10 February 2016

New Hampshire shows the new American revolution is real


On the face of it, the pollsters and commentators called New Hampshire accurately. They said Trump would win and he did. They forecast Hillary Clinton would take a beating and that happened too. But the underlying reality, in a situation that it is no exaggeration to describe as revolutionary, is that the American electorate is rewriting the script faster than the political establishment can respond.

In an effort to explain away polls that were incomprehensible in the old political narrative, the pundits concocted scenarios now discredited by experience. New Hampshire, they claimed, was comfortable territory for Trump. He had long enjoyed an unchallengeable lead there, as had Bernie Sanders. It was less religious than Iowa, so more fertile ground for The Donald. And so on.

One thoughtful pre-primary analytical piece for NBC News, however, departed from the script, insisting that New Hampshire should have been a bad state for Trump. It pointed out that Trump supporters are supposed to be less educated, only 38 per cent having college degrees, and that the same percentage earns less than $75,000.

New Hampshire residents, by contrast, have a proportion of bachelor’s degrees or higher that is 5 per cent above the US national average, and the number earning more than $75,000 is 9 per cent above the national average. Despite the recession, median household income in New Hampshire is up more than $2,500 since 2010, the poverty rate is 6.7 per cent below the national average and unemployment 2 per cent below. According to the old narrative, Trump should have failed in that state.

The corollary applies too, in the Democratic camp. This was natural territory for Hillary Clinton. The Clinton clan has been cultivating New Hampshire for a quarter of a century. In 1992 it was New Hampshire that resurrected Bill Clinton as the Comeback Kid. It was even nicknamed Clinton County. As for Sanders’ unassailable lead over Hillary Clinton, just a little more than three months ago she was leading him by 41 per cent to 33 per cent. Yesterday, in a real poll, that translated into a 20 per cent lead for Sanders.
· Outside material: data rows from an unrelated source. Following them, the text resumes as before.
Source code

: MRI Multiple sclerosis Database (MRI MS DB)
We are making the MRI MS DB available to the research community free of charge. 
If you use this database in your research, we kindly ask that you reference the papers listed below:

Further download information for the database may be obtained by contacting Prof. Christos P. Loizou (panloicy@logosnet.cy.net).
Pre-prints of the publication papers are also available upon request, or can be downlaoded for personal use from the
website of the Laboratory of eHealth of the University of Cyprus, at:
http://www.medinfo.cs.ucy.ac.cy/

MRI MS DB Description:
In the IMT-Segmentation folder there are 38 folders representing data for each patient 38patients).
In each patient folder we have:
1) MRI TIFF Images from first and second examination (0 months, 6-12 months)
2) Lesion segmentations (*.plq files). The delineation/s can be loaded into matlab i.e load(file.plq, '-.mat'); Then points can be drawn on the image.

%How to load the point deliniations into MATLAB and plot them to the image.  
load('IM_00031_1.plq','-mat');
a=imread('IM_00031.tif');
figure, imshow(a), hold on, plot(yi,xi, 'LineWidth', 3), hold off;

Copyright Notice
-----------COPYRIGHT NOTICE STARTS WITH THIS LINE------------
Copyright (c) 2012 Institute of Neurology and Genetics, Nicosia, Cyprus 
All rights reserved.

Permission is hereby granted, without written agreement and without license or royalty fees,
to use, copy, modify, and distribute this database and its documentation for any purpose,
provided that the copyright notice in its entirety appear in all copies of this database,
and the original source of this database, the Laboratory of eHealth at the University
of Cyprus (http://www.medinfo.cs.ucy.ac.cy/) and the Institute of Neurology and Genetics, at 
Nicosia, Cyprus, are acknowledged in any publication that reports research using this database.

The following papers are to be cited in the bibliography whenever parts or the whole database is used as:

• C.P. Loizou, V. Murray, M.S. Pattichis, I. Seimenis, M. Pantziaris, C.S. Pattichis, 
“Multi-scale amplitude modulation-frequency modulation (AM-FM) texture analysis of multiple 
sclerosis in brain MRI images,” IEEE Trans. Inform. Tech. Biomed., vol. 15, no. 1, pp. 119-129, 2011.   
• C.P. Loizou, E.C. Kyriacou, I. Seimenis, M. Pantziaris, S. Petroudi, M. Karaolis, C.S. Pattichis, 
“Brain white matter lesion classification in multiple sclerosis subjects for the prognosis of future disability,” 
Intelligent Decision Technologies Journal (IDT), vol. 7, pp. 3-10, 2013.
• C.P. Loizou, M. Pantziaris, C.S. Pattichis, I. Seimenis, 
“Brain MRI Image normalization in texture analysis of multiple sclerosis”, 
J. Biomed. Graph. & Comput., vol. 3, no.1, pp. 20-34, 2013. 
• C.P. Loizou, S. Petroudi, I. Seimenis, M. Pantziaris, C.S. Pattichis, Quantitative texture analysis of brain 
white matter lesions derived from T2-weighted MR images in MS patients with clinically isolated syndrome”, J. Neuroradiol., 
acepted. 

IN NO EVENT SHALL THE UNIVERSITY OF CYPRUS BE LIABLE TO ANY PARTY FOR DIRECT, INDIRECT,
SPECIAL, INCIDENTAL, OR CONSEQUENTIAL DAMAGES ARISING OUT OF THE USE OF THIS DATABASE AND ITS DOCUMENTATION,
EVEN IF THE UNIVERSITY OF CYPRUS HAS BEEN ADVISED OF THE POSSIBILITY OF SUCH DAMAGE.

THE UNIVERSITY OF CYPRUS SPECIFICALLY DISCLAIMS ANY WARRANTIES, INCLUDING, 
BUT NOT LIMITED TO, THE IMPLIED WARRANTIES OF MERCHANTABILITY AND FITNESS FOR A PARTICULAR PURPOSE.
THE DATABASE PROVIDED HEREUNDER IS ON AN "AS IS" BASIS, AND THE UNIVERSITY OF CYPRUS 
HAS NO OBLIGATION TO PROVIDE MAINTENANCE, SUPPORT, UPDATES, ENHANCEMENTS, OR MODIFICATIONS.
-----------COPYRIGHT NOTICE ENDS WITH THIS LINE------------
The problem for the political class is that it is interpreting a revolution by outdated criteria. Slowly, reluctantly it has come to accept there is an insurgency. What it has not come to terms with is the insurrection spilling over beyond the blue-collar, white male constituency it has written off and colonising sections of society that were regarded as solid for the establishment agenda. New Hampshire dramatically illustrates that phenomenon.

Even if Super Tuesday and later contests temporarily reinstate the old order, the shift in the tectonic plates has been too strong for it to survive in the long term. For the first time, American politics has aligned with the political trend in Europe. The political class is terminally ill and it has no resources to make a recovery, its mindset is too removed from that of the people it governs.

With the Republican runners-up to Trump rotating, even if he falls back it will be difficult for the GOP to field a candidate with established credibility and voter recognition in time for the November election. The travails of the Republican Party, provoked by a RINO leadership at odds with its own voters, are a familiar chronicle. If an establishment candidate wins the GOP nomination, or even the presidency, the leadership will be in the situation of Sir Robert Peel’s Conservative Party after the Corn Laws schism.

What is not sufficiently recognised is the potentially even more irreparable fissure in the Democratic camp. Barack Obama achieved something previously unthinkable: he made socialism mainstream in America. In doing so he may have fatally damaged his own party, split between liberals and socialists. Even if a semblance of normality is restored in later contests, the uncharacteristic behaviour of New Hampshire signals the imminent end of the old political order.